Connections are driven by MOVEMENT, movement that arises from our lower brain (the brain stem) in the form of primitive reflexes. The dance between brain and body begins before birth but blossoms into primitive reflexes by birth and then in a few months to postural reflexes, both of which will initiate and drive connections to our higher brain. Why is this important? These connections take the brain from the lower brain stem (survival) up to the higher brain, the cortex, which develops into our ‘thinking brain’. The presence and absence of these reflexes can also be used by clinicians to evaluate the development of the brain.
We now know that babies learn much sooner and are capable of much more than was thought just a few decades ago:
(1) Babies have been shown to recognize and prefer a book read to them during the last 6 weeks of pregnancy. Within hours of birth, babies preferred familiar stories read by their mother over a different story. Babies may not see mom, but they can hear mom (and dad) during pregnancy and recognize the story and the voice within hours of birth (used pacifiers hooked up to computers which measure sucking rates – babies suck slower when intently interested in something).

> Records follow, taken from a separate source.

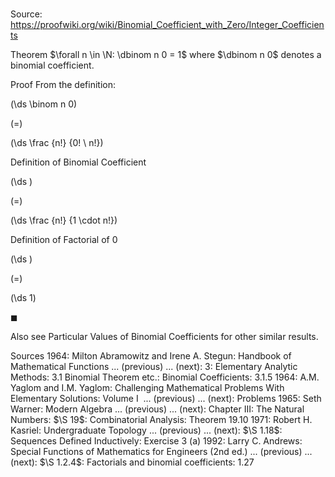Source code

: # 

Source: https://proofwiki.org/wiki/Binomial_Coefficient_with_Zero/Integer_Coefficients



Theorem
$\forall n \in \N: \dbinom n 0 = 1$
where $\dbinom n 0$ denotes a binomial coefficient.


Proof
From the definition:














\(\ds \binom n 0\)

\(=\)







\(\ds \frac {n!} {0! \ n!}\)





Definition of Binomial Coefficient














\(\ds \)

\(=\)







\(\ds \frac {n!} {1 \cdot n!}\)





Definition of Factorial of $0$














\(\ds \)

\(=\)







\(\ds 1\)









$\blacksquare$


Also see
Particular Values of Binomial Coefficients for other similar results.


Sources
1964: Milton Abramowitz and Irene A. Stegun: Handbook of Mathematical Functions ... (previous) ... (next): $3$: Elementary Analytic Methods: $3.1$ Binomial Theorem etc.: Binomial Coefficients: $3.1.5$
1964: A.M. Yaglom and I.M. Yaglom: Challenging Mathematical Problems With Elementary Solutions: Volume $\text { I }$ ... (previous) ... (next): Problems
1965: Seth Warner: Modern Algebra ... (previous) ... (next): Chapter $\text {III}$: The Natural Numbers: $\S 19$: Combinatorial Analysis: Theorem $19.10$
1971: Robert H. Kasriel: Undergraduate Topology ... (previous) ... (next): $\S 1.18$: Sequences Defined Inductively: Exercise $3 \ \text{(a)}$
1992: Larry C. Andrews: Special Functions of Mathematics for Engineers (2nd ed.) ... (previous) ... (next): $\S 1.2.4$: Factorials and binomial coefficients: $1.27$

(2) During the first month of life, a baby’s brain will increase the connections between other brain cells by twenty-fold. If a baby’s body grew this much, the baby would weigh 170 lbs. at one year of age!
(3) IQ is not fixed at birth – we now know IQ can vary by 20-30 points depending on environmental experiences that a baby is exposed to on a consistent basis.
(4) Pediatricians recommend no ‘screen time’ (no TV, ipad, iphone, computer) until 2 years of age – because they can negatively affect the development of our attention span and attentional system.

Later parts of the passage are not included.